WHAT THE TASK REQUIRES: As the answer, give every line of the records that includes the word "elinux".
--- DATA TO PROCESS Enclosed Below ---
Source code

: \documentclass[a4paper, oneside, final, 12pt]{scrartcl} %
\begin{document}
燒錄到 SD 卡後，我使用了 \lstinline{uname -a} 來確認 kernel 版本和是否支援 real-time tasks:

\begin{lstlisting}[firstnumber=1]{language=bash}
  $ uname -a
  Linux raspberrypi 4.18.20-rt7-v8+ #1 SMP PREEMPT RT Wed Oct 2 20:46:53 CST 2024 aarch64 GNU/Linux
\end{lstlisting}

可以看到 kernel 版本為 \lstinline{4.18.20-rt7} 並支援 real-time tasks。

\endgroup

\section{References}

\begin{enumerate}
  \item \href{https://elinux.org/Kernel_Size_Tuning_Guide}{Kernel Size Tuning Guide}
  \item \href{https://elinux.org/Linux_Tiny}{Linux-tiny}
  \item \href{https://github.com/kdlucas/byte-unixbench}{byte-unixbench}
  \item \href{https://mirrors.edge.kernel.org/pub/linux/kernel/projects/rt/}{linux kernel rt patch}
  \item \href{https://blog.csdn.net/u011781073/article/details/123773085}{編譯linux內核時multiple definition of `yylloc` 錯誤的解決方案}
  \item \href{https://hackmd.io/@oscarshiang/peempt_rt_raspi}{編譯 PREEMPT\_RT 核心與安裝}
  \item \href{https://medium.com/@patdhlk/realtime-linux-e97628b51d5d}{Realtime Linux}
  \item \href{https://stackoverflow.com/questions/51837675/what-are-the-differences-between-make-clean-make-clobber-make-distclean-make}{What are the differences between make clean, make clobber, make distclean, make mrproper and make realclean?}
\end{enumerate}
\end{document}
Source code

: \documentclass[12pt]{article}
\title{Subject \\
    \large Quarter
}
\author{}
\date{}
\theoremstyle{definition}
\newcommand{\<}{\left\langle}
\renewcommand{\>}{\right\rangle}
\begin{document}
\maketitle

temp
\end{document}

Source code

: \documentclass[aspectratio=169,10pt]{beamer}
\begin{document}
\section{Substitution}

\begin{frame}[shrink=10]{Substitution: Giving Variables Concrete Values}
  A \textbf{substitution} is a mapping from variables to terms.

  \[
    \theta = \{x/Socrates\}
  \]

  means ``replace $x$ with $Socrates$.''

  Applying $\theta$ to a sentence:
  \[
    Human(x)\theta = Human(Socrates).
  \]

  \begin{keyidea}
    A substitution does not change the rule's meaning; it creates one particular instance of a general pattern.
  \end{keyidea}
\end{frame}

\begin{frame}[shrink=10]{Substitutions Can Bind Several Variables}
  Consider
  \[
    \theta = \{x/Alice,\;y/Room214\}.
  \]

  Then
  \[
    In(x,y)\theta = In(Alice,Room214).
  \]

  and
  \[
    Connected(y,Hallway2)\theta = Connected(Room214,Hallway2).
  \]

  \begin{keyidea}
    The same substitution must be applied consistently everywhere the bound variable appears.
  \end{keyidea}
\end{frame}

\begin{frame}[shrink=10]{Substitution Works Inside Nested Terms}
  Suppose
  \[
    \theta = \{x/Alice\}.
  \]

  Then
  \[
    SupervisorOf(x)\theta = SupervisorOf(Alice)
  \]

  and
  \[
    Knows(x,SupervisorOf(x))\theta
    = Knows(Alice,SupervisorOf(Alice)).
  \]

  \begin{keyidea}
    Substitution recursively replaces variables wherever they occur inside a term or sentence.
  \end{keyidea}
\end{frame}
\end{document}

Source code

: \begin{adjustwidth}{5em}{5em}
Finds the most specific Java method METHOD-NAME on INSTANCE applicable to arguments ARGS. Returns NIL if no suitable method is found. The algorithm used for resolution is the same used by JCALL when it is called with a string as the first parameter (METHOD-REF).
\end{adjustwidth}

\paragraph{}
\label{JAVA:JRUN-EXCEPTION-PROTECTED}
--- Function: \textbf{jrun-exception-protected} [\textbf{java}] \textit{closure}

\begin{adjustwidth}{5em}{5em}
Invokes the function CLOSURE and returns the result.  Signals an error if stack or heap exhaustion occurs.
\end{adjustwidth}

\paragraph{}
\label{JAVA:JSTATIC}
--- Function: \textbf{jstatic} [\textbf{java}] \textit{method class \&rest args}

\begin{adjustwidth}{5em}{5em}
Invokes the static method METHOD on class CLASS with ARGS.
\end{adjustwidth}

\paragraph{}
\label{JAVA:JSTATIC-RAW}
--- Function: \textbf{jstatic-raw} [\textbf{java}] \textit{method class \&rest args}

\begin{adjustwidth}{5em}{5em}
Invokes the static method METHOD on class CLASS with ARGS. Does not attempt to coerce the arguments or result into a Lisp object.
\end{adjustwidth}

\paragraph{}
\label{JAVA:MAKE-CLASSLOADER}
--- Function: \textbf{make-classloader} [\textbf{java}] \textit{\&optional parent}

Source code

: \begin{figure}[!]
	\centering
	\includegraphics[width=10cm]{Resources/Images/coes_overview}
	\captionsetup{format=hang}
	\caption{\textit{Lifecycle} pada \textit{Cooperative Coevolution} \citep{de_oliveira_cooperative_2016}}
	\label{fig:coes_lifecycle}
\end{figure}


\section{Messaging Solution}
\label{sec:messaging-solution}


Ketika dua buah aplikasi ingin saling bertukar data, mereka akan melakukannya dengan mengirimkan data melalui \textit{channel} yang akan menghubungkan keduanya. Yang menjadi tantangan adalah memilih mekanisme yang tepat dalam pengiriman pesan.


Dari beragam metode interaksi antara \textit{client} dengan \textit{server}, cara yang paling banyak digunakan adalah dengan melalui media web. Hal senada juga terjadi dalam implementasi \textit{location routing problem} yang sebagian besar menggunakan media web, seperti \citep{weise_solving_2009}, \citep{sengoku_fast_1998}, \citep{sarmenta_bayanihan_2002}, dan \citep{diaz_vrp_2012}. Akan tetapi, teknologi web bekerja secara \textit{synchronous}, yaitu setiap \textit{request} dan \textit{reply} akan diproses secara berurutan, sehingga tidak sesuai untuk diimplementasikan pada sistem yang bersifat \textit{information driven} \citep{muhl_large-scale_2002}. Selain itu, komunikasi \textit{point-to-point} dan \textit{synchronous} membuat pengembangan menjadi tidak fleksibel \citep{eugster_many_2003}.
--- End of Enclosed DATA TO PROCESS ---
--- DATA TO PROCESS Enclosed Below ---
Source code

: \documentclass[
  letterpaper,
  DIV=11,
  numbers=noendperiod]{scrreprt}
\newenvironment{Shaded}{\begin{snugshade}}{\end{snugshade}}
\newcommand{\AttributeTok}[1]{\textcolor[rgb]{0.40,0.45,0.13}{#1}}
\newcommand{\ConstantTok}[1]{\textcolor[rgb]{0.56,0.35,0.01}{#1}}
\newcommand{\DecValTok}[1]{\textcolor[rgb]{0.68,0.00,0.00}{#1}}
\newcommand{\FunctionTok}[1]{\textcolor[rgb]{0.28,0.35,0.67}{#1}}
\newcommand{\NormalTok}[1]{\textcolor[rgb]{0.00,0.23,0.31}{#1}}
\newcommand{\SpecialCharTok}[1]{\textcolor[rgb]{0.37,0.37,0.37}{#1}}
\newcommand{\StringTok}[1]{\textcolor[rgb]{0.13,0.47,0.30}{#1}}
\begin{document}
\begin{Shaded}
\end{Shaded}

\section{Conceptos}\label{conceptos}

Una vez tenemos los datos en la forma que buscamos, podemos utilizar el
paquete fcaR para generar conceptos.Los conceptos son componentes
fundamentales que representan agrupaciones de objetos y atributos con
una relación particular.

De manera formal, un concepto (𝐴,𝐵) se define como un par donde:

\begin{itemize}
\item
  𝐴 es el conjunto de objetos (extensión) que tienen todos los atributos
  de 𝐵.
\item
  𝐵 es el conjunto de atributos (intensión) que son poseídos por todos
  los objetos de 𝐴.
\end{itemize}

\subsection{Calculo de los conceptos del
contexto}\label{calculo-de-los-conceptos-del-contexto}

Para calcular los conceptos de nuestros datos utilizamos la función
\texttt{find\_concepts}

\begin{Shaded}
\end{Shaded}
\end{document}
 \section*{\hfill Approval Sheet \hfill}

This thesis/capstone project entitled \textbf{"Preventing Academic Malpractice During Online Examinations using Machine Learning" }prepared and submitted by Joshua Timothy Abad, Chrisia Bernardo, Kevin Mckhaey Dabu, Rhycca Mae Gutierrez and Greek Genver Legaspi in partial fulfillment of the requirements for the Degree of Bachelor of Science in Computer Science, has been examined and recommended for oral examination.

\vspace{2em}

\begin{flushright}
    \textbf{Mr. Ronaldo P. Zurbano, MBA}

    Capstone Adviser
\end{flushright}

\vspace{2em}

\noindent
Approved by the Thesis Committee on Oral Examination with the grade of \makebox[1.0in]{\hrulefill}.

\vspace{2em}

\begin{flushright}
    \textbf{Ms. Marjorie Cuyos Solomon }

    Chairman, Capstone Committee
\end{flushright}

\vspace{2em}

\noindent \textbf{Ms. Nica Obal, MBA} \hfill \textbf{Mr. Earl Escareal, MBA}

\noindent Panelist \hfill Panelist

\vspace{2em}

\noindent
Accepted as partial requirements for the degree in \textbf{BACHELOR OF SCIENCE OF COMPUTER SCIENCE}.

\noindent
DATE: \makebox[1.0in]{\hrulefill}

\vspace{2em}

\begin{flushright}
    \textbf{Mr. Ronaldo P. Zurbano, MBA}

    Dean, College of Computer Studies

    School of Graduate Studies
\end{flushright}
--- End of Enclosed DATA TO PROCESS ---
--- DATA TO PROCESS Enclosed Below ---
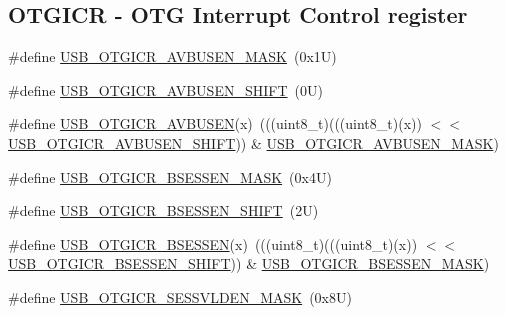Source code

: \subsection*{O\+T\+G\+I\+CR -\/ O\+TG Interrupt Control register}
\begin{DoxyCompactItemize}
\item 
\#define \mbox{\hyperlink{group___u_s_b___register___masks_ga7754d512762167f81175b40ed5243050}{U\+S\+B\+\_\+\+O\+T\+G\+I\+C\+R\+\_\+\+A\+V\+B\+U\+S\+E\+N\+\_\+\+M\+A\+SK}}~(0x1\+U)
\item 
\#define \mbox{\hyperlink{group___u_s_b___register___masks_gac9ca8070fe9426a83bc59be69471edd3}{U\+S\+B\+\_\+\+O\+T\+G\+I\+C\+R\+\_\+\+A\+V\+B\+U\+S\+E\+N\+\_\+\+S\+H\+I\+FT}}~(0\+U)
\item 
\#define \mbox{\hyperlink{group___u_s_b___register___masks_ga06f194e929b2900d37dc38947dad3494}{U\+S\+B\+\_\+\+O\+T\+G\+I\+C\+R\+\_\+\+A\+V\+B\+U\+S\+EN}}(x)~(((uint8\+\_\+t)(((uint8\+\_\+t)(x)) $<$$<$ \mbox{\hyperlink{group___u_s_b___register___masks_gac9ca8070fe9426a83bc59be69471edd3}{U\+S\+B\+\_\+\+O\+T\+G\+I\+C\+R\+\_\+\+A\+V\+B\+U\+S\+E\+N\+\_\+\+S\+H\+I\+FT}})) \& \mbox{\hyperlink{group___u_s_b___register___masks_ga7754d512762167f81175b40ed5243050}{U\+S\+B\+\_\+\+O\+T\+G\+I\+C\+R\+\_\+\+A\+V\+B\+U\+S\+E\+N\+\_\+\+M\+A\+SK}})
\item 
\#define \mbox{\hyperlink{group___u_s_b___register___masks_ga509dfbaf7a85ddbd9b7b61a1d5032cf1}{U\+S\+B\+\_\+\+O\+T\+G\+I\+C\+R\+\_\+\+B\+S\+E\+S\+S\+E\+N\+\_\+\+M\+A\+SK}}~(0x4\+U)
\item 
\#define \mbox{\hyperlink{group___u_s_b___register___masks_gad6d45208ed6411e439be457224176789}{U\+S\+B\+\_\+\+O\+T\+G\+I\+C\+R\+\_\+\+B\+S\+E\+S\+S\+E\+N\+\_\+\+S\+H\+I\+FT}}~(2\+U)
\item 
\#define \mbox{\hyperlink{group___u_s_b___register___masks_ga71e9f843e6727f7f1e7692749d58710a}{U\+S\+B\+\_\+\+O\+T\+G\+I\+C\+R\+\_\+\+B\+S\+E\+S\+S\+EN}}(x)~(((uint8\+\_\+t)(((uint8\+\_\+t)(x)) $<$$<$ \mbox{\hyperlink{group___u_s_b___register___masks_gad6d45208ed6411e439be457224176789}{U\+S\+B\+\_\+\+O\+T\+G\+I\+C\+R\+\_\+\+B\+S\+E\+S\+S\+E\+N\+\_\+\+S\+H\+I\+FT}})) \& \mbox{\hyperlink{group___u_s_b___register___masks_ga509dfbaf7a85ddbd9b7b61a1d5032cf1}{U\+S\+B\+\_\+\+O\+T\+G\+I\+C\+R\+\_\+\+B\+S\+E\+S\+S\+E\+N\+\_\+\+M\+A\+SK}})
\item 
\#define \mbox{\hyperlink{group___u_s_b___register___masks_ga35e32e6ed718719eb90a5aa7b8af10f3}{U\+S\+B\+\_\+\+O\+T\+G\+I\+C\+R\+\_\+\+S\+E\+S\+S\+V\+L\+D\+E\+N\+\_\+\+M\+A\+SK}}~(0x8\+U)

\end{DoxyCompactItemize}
--- End of Enclosed DATA TO PROCESS ---
THE ANSWER:
  \item \href{https://elinux.org/Kernel_Size_Tuning_Guide}{Kernel Size Tuning Guide}
  \item \href{https://elinux.org/Linux_Tiny}{Linux-tiny}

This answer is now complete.